The Iceage phenomenon is not entirely out of nowhere. After a decade of folk punk and endless genre revivals, punk and hardcore fans have been desperate for something new and real to come along and reinvigorate their favorite genres. Over the last couple years the aptly mocking-named Mysterious Guy Hardcore has filled this void, with a few good bands like Fucked Up, Sex Vid, and Mind Eraser, all quietly determined to present their music as not merely punk, but a careful and cryptic statement on philosophy and mysticism. Most of the time the mystery is little more than a shell game for publicity and merchandise sales.

It’s likely Iceage is simply following in this trend; dressing up their sloppy but unique punk in Nordic Runes and Fred Perrys in order to keep their audience’s interest piqued. The hypemachine has come to expect such obfuscation, doing little or nothing to decode. This almost feels like the right way to treat the band’s imagery–intriguing, but ultimately meaningless aesthetics. At least, it would feel that way if that imagery weren’t consistently and overtly fascist.

Playing with fire and switchblades, they dress in crude Klansmen outfits in this video for New Brigade. Also visible at 1:30 is guitar player Johan’s tattoo for fascist band Death in June.

The Klan imagery in singer Elias’ zine (available for download here) goes a bit further, depicting a Klansman with an Iron Cross logo on one page, and several Klansman restraining and presumably murdering an unknown individual on the next.

Another page depicts impending race war, with a mob of skinheads, armed with knives and crucifixes on the march on one end, and shrouded Islamist figures on the other. One of Iceage‘s favorite symbols, a switchblade, points business-end towards the Islamists. Notice that masked skinhead in the foreground wears the geometric logo that appears on Elias’ blog, as is the Klansmen on the above page.

The counterposition of a white mob and aetherial Islamists seems the closest to Iceage making a political statement. The tension between Muslim immigrant populations and the European Right has been increasingly ugly over the last several years, and this page seems more like a fantasy out of mind of an EDL member than anything else.

Without analysis of their lyrics (which I haven’t been able to find online), direct confrontation of the band members, and possibly arduous decryption of the pages written in Runes in Elias’ zine, it cannot be stated with certainty that Iceage has fascist sympathies or if they are, as the hypemachine intends to portray them, just angry Danish high school kids.
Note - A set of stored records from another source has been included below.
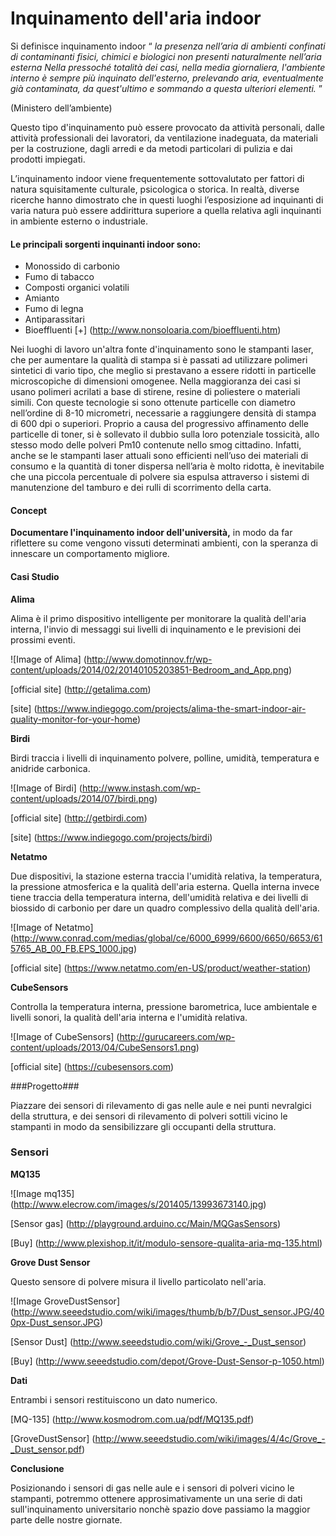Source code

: # Inquinamento dell'aria indoor #

Si definisce inquinamento indoor “ *la presenza nell’aria di ambienti confinati di contaminanti fisici, chimici e biologici
non presenti naturalmente nell’aria esterna Nella pressoché totalità dei casi, nella media giornaliera, l'ambiente interno 
è sempre più inquinato dell'esterno, prelevando aria, eventualmente già contaminata, da quest'ultimo e sommando a questa
ulteriori elementi.* ”

(Ministero dell’ambiente)

Questo tipo d'inquinamento può essere provocato da attività personali, dalle attività professionali dei lavoratori, 
da ventilazione inadeguata, da materiali per la costruzione, dagli arredi e da metodi particolari di pulizia e dai 
prodotti impiegati.

L’inquinamento indoor viene frequentemente sottovalutato per fattori di natura squisitamente culturale, psicologica o storica. 
In realtà, diverse ricerche hanno dimostrato che in questi luoghi l’esposizione ad inquinanti di varia natura può essere 
addirittura superiore a quella relativa agli inquinanti in ambiente esterno o industriale. 

#### Le principali sorgenti inquinanti indoor sono: ####
 * Monossido di carbonio
 * Fumo di tabacco
 * Composti organici volatili
 * Amianto
 * Fumo di legna
 * Antiparassitari
 * Bioeffluenti [+] (http://www.nonsoloaria.com/bioeffluenti.htm)
 
Nei luoghi di lavoro un'altra fonte d'inquinamento sono le stampanti laser, che per aumentare la qualità di stampa si è passati ad utilizzare polimeri sintetici di vario tipo, che meglio si prestavano a essere ridotti in particelle microscopiche di dimensioni omogenee. Nella maggioranza dei casi si usano polimeri acrilati a base di stirene, resine di poliestere o materiali simili. Con queste tecnologie si sono ottenute particelle con diametro nell’ordine di 8-10 micrometri, necessarie a raggiungere densità di stampa di 600 dpi o superiori. Proprio a causa del progressivo affinamento delle particelle di toner,  si è sollevato il dubbio sulla loro potenziale tossicità, allo stesso modo delle polveri Pm10 contenute nello smog cittadino. Infatti, anche se le stampanti laser attuali sono efficienti nell’uso dei materiali di consumo e la quantità di toner dispersa nell’aria è molto ridotta, è inevitabile che una piccola percentuale di polvere sia espulsa attraverso i sistemi di manutenzione del tamburo e dei rulli di scorrimento della carta.


#### Concept ####
**Documentare l'inquinamento indoor dell'università,** in modo da far riflettere su come vengono 
vissuti determinati ambienti, con la speranza di innescare un comportamento migliore.


#### Casi Studio ####

**Alima** 

Alima è il primo dispositivo intelligente per monitorare la qualità dell'aria interna, l'invio di messaggi sui livelli di inquinamento e le previsioni dei prossimi eventi.

![Image of Alima] 
(http://www.domotinnov.fr/wp-content/uploads/2014/02/20140105203851-Bedroom_and_App.png)

[official site] (http://getalima.com)

[site] (https://www.indiegogo.com/projects/alima-the-smart-indoor-air-quality-monitor-for-your-home)

**Birdi**

Birdi traccia i livelli di inquinamento polvere, polline, umidità, temperatura e anidride carbonica.

![Image of Birdi]
(http://www.instash.com/wp-content/uploads/2014/07/birdi.png)

[official site] (http://getbirdi.com)

[site] (https://www.indiegogo.com/projects/birdi)

**Netatmo**

Due dispositivi, la stazione esterna traccia l'umidità relativa, la temperatura, la pressione atmosferica e la qualità dell'aria esterna. Quella interna invece tiene traccia della temperatura interna, dell'umidità relativa e dei livelli di biossido di carbonio per dare un quadro complessivo della qualità dell'aria. 

![Image of Netatmo]
(http://www.conrad.com/medias/global/ce/6000_6999/6600/6650/6653/615765_AB_00_FB.EPS_1000.jpg)

[official site] (https://www.netatmo.com/en-US/product/weather-station)


**CubeSensors**

Controlla la temperatura interna, pressione barometrica, luce ambientale e livelli sonori, la qualità dell'aria interna e l'umidità relativa.

![Image of CubeSensors]
(http://gurucareers.com/wp-content/uploads/2013/04/CubeSensors1.png)

[official site] (https://cubesensors.com)



###Progetto###


Piazzare dei sensori di rilevamento di gas nelle aule e nei punti nevralgici della struttura, e dei sensori di rilevamento di polveri sottili vicino le stampanti in modo da sensibilizzare gli occupanti della struttura. 

### Sensori ###

**MQ135**

![Image mq135]
(http://www.elecrow.com/images/s/201405/13993673140.jpg)

[Sensor gas] (http://playground.arduino.cc/Main/MQGasSensors) 

[Buy] (http://www.plexishop.it/it/modulo-sensore-qualita-aria-mq-135.html)

**Grove Dust Sensor**

Questo sensore di polvere misura il livello particolato nell'aria. 

![Image GroveDustSensor]
(http://www.seeedstudio.com/wiki/images/thumb/b/b7/Dust_sensor.JPG/400px-Dust_sensor.JPG)

[Sensor Dust] (http://www.seeedstudio.com/wiki/Grove_-_Dust_sensor)

[Buy] (http://www.seeedstudio.com/depot/Grove-Dust-Sensor-p-1050.html)


**Dati** 

Entrambi i sensori restituiscono un dato numerico.

[MQ-135] (http://www.kosmodrom.com.ua/pdf/MQ135.pdf)

[GroveDustSensor] (http://www.seeedstudio.com/wiki/images/4/4c/Grove_-_Dust_sensor.pdf)

**Conclusione**

Posizionando i sensori di gas nelle aule e i sensori di polveri vicino le stampanti, potremmo ottenere approsimativamente un una serie di dati sull'inquinamento universitario nonchè spazio dove passiamo la maggior parte delle nostre giornate.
It’s certainly the case, however, that their fetishization of fascist imagery is a disgusting erasure of the history of White Supremacy’s violence at worst, and at best, sadly ignorant and creepy.

The music may hold up on its own, but media fantasy about cryptically angry young aryans are certainly a huge part of the package. Cvlt Nation even predicts Iceage as the beginning of a “new age of punk.” Hopefully their prediction, along with the Onion AV Club‘s comparison of New Brigade (click to download album from Mediafire) to The Shape of Punk to Come, is off, otherwise we can look forward to a decade of nihilistic marketing schemes in the guise of punk rock.